- [Description of the task]
Your response should be every line from the entries that includes the string "gespeicherten".

Data extracts START

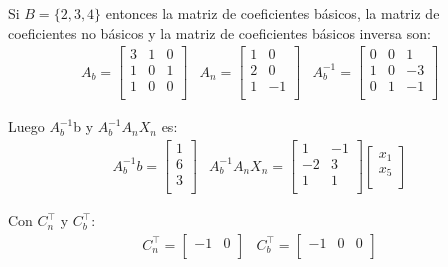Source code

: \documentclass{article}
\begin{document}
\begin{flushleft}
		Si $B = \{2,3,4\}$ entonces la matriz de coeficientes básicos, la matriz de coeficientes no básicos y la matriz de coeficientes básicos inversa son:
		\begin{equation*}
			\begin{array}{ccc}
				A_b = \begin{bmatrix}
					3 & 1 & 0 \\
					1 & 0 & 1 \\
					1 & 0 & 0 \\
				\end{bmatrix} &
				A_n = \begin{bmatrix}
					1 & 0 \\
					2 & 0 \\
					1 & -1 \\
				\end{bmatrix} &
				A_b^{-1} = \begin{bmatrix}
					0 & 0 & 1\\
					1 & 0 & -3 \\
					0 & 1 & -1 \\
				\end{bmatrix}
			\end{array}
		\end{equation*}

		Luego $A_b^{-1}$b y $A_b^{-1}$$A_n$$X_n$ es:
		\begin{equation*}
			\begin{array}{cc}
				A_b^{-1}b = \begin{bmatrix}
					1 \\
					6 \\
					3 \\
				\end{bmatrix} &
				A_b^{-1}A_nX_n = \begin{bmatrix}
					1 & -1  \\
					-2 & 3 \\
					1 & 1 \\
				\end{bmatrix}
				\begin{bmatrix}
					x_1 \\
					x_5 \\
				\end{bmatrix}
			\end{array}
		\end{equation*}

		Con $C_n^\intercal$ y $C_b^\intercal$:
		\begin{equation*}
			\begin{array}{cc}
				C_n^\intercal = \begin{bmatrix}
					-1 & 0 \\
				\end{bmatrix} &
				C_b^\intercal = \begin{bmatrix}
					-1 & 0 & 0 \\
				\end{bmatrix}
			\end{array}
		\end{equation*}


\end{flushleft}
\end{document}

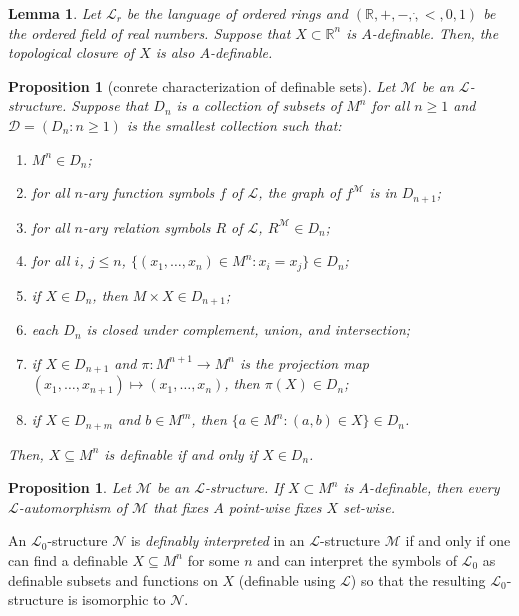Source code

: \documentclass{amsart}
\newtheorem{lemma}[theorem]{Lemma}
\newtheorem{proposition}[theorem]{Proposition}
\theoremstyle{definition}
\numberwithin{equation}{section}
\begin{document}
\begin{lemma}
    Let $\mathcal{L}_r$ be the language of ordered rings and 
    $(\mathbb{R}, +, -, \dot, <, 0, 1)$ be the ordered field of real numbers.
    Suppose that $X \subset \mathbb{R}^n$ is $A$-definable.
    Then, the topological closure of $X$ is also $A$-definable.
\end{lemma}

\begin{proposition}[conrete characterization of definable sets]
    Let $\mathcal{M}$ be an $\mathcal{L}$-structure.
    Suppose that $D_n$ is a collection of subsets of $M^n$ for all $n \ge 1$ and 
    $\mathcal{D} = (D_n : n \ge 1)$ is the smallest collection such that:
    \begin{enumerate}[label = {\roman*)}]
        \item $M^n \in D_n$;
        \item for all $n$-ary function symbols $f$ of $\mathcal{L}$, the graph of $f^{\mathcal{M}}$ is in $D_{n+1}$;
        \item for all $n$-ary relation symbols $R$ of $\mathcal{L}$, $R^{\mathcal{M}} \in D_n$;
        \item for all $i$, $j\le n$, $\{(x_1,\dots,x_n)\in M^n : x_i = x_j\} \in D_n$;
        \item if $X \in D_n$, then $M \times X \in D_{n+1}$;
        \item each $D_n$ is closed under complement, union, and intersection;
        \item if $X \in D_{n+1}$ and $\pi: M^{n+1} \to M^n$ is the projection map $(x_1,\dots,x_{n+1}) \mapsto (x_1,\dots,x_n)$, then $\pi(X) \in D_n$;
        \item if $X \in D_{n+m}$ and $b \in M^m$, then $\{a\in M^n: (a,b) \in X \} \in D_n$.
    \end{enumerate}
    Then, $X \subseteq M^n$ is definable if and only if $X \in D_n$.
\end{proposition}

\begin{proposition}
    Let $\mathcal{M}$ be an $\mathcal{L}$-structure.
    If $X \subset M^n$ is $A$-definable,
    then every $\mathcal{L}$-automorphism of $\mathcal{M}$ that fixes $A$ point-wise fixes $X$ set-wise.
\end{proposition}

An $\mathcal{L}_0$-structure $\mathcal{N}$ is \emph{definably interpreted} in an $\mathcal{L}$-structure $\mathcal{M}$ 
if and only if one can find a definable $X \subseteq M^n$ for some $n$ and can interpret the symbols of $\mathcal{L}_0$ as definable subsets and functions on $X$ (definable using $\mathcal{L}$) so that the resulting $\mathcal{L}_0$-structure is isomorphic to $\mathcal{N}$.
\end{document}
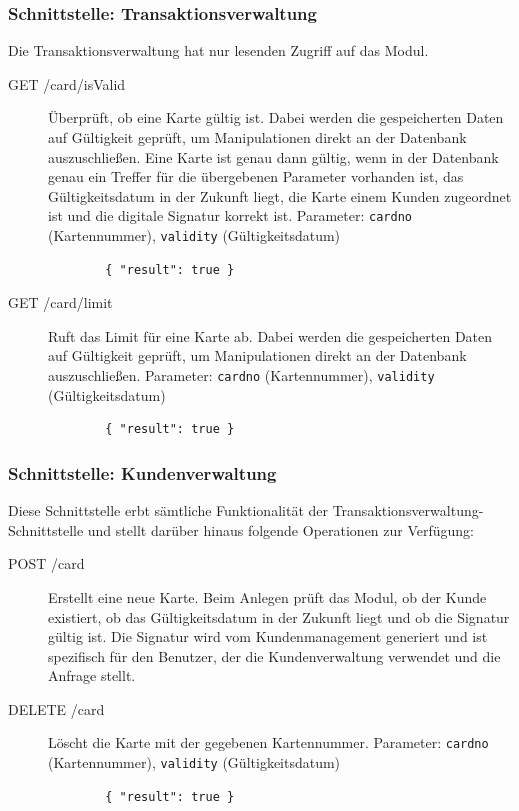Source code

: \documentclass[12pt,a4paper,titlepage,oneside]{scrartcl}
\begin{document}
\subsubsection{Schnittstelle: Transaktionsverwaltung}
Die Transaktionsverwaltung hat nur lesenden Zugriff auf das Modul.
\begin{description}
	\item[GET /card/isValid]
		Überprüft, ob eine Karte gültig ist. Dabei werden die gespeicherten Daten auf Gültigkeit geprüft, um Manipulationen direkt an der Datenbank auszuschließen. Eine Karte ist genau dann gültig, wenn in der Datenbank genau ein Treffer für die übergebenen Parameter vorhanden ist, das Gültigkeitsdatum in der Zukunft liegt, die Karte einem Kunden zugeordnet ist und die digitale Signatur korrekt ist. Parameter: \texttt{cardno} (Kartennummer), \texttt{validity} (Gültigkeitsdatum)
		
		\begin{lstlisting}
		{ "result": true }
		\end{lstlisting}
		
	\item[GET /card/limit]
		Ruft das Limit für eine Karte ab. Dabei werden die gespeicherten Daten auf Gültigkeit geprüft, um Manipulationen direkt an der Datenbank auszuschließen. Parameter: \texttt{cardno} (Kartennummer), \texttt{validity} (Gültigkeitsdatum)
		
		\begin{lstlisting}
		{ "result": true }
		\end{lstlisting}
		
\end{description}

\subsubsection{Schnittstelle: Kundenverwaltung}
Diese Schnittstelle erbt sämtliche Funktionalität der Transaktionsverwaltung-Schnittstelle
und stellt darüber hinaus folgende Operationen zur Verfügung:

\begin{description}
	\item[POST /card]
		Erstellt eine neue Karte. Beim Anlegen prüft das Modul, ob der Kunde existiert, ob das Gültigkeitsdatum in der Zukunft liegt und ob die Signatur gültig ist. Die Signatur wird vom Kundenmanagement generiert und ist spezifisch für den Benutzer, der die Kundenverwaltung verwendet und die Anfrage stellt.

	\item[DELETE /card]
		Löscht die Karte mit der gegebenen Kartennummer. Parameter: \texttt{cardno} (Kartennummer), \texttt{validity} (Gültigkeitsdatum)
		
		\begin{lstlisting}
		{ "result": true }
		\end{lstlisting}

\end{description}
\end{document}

Data extracts END

- [Response area]
		Überprüft, ob eine Karte gültig ist. Dabei werden die gespeicherten Daten auf Gültigkeit geprüft, um Manipulationen direkt an der Datenbank auszuschließen. Eine Karte ist genau dann gültig, wenn in der Datenbank genau ein Treffer für die übergebenen Parameter vorhanden ist, das Gültigkeitsdatum in der Zukunft liegt, die Karte einem Kunden zugeordnet ist und die digitale Signatur korrekt ist. Parameter: \texttt{cardno} (Kartennummer), \texttt{validity} (Gültigkeitsdatum)
		Ruft das Limit für eine Karte ab. Dabei werden die gespeicherten Daten auf Gültigkeit geprüft, um Manipulationen direkt an der Datenbank auszuschließen. Parameter: \texttt{cardno} (Kartennummer), \texttt{validity} (Gültigkeitsdatum)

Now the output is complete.